--- INPUT FOR THIS TASK Enclosed Below ---

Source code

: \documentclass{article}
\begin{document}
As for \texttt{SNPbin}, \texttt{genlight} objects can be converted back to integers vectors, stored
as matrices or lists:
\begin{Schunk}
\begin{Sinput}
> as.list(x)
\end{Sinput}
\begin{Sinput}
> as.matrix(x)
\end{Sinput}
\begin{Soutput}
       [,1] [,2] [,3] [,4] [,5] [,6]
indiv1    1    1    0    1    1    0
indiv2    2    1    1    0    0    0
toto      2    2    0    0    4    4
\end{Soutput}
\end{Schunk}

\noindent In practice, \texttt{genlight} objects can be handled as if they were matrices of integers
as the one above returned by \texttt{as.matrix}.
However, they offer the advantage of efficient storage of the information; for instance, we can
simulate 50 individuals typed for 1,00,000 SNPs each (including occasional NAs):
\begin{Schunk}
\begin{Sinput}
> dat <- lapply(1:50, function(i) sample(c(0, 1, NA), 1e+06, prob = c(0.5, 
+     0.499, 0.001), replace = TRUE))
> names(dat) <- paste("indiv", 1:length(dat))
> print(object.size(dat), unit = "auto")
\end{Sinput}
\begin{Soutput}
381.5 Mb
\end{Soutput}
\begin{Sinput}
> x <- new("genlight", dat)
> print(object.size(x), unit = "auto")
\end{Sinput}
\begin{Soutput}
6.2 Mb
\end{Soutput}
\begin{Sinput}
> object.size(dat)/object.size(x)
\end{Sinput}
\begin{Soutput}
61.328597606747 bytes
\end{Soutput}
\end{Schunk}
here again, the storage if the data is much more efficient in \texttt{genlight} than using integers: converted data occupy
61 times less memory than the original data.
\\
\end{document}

--- End of Enclosed INPUT FOR THIS TASK ---

§ **TASK STATEMENT**: Which lines above contain the word "matrix"? Copy all of them.

§ **SOLUTION FOR THIS PROBLEM**:
> as.matrix(x)
as the one above returned by \texttt{as.matrix}.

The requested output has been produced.